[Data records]
---------------

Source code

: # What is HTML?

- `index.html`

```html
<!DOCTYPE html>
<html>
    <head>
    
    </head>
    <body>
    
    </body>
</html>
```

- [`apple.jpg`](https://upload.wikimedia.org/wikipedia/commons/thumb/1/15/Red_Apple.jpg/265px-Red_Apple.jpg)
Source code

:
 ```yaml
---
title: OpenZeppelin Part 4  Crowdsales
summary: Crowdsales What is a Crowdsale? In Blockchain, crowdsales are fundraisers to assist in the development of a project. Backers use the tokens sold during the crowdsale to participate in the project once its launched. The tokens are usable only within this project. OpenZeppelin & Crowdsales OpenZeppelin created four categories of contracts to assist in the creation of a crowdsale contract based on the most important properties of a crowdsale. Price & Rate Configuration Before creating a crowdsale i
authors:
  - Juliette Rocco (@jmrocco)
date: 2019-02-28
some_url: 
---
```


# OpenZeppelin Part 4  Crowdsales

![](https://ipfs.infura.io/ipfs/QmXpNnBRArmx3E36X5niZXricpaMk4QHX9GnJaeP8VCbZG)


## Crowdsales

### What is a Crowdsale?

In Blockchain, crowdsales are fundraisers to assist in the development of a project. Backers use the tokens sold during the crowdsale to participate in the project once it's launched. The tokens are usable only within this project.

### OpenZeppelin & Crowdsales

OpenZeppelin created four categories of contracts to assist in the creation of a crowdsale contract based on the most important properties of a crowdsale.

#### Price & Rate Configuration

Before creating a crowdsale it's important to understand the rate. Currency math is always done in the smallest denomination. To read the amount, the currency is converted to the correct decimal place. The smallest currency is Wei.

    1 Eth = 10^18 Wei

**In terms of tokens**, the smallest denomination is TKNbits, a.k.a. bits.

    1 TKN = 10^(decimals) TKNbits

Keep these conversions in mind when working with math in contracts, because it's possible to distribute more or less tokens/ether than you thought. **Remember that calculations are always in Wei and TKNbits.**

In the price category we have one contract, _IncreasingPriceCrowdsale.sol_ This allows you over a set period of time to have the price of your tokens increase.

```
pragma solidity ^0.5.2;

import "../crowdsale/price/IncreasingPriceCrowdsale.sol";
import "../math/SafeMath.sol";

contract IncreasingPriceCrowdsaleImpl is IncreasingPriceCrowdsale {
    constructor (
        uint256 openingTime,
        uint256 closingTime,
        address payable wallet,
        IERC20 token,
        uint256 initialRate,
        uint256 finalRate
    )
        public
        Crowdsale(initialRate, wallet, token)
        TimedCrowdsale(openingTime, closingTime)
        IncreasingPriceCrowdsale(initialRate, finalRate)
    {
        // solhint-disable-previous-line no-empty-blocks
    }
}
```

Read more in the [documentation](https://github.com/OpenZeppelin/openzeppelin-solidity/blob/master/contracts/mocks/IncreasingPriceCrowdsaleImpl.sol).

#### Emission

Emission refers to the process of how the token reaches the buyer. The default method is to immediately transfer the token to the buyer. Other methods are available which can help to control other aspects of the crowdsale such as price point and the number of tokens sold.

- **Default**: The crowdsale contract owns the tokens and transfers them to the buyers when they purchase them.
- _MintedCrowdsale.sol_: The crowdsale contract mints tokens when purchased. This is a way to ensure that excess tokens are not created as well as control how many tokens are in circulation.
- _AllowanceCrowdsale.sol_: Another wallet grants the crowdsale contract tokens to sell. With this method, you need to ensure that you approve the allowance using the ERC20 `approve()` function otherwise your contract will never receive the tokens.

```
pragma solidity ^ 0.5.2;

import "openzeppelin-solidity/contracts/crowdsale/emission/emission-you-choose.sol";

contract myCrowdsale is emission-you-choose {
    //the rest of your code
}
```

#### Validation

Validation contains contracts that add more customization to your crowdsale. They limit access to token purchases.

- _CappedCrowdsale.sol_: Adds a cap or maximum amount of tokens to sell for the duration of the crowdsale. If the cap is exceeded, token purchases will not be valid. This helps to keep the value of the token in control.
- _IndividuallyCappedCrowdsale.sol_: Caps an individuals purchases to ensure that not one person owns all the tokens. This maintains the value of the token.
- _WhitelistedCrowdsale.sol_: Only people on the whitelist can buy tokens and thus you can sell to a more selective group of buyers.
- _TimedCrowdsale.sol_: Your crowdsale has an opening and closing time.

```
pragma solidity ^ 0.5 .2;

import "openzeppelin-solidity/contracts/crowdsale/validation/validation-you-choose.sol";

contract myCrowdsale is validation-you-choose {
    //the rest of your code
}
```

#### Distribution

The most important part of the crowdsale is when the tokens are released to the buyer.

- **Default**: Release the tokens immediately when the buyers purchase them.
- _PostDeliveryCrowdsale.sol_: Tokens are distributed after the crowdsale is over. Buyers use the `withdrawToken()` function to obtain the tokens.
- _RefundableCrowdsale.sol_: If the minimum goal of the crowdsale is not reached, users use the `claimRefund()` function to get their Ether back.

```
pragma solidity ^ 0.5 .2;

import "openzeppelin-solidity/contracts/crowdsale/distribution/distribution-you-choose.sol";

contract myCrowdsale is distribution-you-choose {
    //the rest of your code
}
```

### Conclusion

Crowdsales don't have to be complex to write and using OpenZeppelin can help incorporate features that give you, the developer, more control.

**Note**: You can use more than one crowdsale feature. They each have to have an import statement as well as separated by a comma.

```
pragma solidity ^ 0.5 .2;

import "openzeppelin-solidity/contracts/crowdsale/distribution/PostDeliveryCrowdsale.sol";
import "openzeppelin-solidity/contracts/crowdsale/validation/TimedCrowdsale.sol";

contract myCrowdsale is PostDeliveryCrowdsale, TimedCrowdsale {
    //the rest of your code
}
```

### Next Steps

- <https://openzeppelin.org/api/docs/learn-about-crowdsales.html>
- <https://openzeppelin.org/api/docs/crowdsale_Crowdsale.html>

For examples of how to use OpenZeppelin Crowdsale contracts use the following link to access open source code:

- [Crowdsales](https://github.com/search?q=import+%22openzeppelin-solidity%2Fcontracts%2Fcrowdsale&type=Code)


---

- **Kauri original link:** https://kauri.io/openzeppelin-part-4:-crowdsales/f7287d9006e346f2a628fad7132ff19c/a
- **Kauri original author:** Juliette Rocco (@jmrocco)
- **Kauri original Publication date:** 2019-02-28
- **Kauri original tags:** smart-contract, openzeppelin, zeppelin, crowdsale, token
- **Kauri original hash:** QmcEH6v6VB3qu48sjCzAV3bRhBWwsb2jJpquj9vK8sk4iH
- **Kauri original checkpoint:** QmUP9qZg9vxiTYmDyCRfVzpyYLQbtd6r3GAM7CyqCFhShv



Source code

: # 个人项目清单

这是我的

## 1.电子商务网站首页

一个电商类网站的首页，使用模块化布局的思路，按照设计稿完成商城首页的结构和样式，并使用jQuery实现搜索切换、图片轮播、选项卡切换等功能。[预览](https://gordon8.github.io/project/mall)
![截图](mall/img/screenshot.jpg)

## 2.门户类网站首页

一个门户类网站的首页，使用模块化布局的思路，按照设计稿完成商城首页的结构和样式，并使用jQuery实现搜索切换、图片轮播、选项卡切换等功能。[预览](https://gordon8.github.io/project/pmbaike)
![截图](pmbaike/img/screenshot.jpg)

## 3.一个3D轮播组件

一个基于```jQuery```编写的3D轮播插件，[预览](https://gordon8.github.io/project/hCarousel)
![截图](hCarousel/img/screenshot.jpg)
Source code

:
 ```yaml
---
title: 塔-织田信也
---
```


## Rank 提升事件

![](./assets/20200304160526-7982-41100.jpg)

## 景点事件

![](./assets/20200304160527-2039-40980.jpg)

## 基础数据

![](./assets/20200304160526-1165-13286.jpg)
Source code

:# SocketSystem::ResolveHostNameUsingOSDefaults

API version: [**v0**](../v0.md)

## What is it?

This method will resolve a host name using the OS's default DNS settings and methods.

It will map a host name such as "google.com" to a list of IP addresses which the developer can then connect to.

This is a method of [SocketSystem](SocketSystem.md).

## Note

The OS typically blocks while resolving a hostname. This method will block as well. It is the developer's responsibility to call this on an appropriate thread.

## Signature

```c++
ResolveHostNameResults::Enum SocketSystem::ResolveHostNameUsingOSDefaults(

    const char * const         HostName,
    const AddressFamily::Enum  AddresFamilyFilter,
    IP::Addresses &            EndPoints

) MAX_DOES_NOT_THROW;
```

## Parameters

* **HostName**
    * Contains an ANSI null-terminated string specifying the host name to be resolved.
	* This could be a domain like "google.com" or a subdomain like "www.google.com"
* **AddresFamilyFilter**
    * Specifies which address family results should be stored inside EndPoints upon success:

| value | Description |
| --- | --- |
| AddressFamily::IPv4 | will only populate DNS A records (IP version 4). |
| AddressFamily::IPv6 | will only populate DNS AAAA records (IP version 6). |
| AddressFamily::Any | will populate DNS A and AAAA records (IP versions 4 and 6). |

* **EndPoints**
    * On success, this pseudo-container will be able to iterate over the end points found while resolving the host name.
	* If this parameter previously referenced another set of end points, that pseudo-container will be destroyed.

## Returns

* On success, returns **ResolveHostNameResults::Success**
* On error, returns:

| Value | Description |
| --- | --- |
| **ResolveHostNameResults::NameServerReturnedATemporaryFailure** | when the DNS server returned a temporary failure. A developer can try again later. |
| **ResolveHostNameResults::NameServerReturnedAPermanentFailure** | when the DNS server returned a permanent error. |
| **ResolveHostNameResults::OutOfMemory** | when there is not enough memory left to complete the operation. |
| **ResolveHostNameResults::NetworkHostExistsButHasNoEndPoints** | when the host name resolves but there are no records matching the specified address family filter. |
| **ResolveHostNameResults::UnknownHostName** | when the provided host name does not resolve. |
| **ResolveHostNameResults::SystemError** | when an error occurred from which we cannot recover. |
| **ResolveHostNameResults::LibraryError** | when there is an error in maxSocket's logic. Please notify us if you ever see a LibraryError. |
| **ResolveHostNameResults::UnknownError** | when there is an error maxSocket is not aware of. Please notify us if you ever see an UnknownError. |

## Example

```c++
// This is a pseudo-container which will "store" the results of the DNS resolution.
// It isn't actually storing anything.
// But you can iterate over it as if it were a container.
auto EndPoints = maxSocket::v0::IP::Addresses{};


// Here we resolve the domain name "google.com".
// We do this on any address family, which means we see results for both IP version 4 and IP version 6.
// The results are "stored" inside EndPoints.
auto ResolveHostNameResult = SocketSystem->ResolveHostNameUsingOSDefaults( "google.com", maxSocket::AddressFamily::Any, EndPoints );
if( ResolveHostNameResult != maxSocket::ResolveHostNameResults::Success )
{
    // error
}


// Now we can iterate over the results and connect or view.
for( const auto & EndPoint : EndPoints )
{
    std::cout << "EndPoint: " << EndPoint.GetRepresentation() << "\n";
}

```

---------------

### Your objective
Please restate the records word for word. Go from the first line to the line with "#### Price & Rate Configuration" and include both.

### Response box
Source code

: # What is HTML?

- `index.html`

```html
<!DOCTYPE html>
<html>
    <head>
    
    </head>
    <body>
    
    </body>
</html>
```

- [`apple.jpg`](https://upload.wikimedia.org/wikipedia/commons/thumb/1/15/Red_Apple.jpg/265px-Red_Apple.jpg)
Source code

:
 ```yaml
---
title: OpenZeppelin Part 4  Crowdsales
summary: Crowdsales What is a Crowdsale? In Blockchain, crowdsales are fundraisers to assist in the development of a project. Backers use the tokens sold during the crowdsale to participate in the project once its launched. The tokens are usable only within this project. OpenZeppelin & Crowdsales OpenZeppelin created four categories of contracts to assist in the creation of a crowdsale contract based on the most important properties of a crowdsale. Price & Rate Configuration Before creating a crowdsale i
authors:
  - Juliette Rocco (@jmrocco)
date: 2019-02-28
some_url: 
---
```


# OpenZeppelin Part 4  Crowdsales

![](https://ipfs.infura.io/ipfs/QmXpNnBRArmx3E36X5niZXricpaMk4QHX9GnJaeP8VCbZG)


## Crowdsales

### What is a Crowdsale?

In Blockchain, crowdsales are fundraisers to assist in the development of a project. Backers use the tokens sold during the crowdsale to participate in the project once it's launched. The tokens are usable only within this project.

### OpenZeppelin & Crowdsales

OpenZeppelin created four categories of contracts to assist in the creation of a crowdsale contract based on the most important properties of a crowdsale.

#### Price & Rate Configuration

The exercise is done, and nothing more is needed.